The US inflation two-step

OUTLOOK: The US is seeing an increasingly two-speed economy, and inflationary dichotomy. Manufacturing and goods demand is recessionary, pulling down headline and producer price inflation, and warning of a coming growth slowdown. Whilst peaked but still-strong Services and the jobs market dominate the economy and are keeping core inflation in a stubborn 5% range. But our broad inflation tracker clearly shows easing underlying price pressures. Which the coming growth slowdown will further dampen, and open door to interest rate cuts. Lower prices are also starting to return some consumer purchasing power and be a relief to corporate profit margins. A long-duration and tech focused stock market will also continue to reward this.
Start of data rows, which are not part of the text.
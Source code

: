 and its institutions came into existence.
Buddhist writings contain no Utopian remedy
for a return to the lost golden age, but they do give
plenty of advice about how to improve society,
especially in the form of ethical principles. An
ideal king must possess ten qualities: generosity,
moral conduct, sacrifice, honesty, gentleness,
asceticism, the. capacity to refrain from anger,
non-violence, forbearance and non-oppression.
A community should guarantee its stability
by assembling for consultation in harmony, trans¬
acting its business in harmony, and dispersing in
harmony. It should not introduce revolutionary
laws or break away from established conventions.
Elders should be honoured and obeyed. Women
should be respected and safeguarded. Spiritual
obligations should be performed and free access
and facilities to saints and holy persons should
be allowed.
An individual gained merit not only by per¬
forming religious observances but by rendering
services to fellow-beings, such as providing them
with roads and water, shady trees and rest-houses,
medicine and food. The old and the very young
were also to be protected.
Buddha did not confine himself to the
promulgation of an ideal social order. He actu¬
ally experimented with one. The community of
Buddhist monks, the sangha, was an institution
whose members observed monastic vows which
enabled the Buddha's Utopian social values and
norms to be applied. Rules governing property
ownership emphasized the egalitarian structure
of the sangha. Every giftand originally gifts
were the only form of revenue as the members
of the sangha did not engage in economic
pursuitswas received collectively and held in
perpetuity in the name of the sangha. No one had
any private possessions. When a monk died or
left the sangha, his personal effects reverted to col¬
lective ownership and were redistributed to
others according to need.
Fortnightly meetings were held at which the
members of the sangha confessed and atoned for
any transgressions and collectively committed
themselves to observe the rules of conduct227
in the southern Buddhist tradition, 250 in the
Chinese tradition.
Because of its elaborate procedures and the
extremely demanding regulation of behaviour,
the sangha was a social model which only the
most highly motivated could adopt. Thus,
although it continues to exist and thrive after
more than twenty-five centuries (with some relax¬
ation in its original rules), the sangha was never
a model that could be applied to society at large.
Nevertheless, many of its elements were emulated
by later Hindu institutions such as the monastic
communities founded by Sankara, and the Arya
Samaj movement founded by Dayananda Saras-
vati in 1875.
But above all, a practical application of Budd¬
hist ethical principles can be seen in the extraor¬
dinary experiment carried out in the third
TRACKER: 13 of our 15 inflation measures are improving. From supply chains to manufacturing prices and commodities. But also the sticky rents, job openings, and services prices that most concern the Fed. The only two measures higher last month were consumer price expectations and housing activity. The median indicator was down 3% vs prior and 34% from peak levels. We track 6 segments: labour (employment ISM, JOLTS), housing (Zillow rent, NAHB index), goods (Used cars, Manufacturing ISM prices), commodities (Gasoline, broad commodities), supply chains (chain index, container rates), and price expectations (Michigan survey, Break-evens).

GAP: The Atlanta Fed divides constituents of inflation into two. Goods-heavy ‘flexible’ prices, from fuel to cars and clothing, that are most responsive to the economy, and 30% of inflation. These have collapsed as supply chains normalized and a pandemic goods demand hangover set in. The other 70% are services-heavy ‘sticky’ prices, like rent, utilities, education, and medical care. These sticky prices, alongside wage growth (also from Atlanta Fed) have peaked and are now inching lower as labour markets soften under lagged impact of 5% interest rates.